**EXERCISE OBJECTIVE:** With the entries below as the source, tally the lines that contain the string "frac" and give the number only.

(Stored data)
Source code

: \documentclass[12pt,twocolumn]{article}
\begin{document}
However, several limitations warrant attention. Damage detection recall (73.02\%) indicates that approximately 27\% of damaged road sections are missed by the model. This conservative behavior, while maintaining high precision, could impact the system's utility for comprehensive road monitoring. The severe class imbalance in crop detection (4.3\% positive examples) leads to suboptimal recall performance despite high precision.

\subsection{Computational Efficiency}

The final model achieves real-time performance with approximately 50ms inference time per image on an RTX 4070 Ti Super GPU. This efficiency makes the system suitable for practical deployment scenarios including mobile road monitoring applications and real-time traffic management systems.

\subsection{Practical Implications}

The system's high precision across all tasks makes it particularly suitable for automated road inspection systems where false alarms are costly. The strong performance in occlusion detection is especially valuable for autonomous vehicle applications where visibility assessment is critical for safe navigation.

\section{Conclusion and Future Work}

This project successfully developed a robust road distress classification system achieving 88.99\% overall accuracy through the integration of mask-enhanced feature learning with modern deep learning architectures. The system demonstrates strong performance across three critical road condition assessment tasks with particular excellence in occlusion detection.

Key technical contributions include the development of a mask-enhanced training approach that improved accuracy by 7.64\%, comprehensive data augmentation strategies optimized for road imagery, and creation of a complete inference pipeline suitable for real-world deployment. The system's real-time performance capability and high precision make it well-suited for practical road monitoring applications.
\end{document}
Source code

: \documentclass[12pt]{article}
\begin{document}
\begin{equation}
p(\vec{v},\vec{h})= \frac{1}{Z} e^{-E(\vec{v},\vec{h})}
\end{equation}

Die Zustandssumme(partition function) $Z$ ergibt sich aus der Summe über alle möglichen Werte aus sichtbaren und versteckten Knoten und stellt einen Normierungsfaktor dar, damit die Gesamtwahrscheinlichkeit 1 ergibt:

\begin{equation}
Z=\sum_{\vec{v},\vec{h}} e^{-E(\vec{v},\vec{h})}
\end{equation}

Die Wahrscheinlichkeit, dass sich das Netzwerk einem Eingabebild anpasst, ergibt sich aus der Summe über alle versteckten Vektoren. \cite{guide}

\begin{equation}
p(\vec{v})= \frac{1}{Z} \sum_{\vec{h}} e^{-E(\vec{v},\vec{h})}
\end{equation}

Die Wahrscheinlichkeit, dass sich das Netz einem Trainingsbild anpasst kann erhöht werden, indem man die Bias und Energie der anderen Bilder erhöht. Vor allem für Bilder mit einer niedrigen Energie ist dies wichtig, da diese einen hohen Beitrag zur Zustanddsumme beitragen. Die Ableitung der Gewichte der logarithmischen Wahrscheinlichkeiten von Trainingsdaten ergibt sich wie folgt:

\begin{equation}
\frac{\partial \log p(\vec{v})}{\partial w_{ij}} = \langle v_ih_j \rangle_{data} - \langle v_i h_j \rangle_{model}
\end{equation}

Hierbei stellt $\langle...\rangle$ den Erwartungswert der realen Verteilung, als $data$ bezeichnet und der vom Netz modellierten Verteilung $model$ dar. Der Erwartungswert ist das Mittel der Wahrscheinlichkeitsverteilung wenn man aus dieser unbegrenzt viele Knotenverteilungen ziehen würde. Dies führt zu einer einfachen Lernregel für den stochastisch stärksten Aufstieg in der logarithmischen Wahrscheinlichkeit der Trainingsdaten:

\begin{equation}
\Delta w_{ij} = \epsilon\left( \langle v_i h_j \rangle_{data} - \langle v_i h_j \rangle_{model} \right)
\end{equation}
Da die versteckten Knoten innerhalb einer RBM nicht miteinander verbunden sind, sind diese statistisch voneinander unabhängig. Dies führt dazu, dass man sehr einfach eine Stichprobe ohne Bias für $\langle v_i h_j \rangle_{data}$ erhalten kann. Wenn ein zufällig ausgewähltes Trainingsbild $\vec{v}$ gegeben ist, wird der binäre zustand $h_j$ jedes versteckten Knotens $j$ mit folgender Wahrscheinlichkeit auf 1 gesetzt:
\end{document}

**OUTPUT OF THE EXERCISE:** 3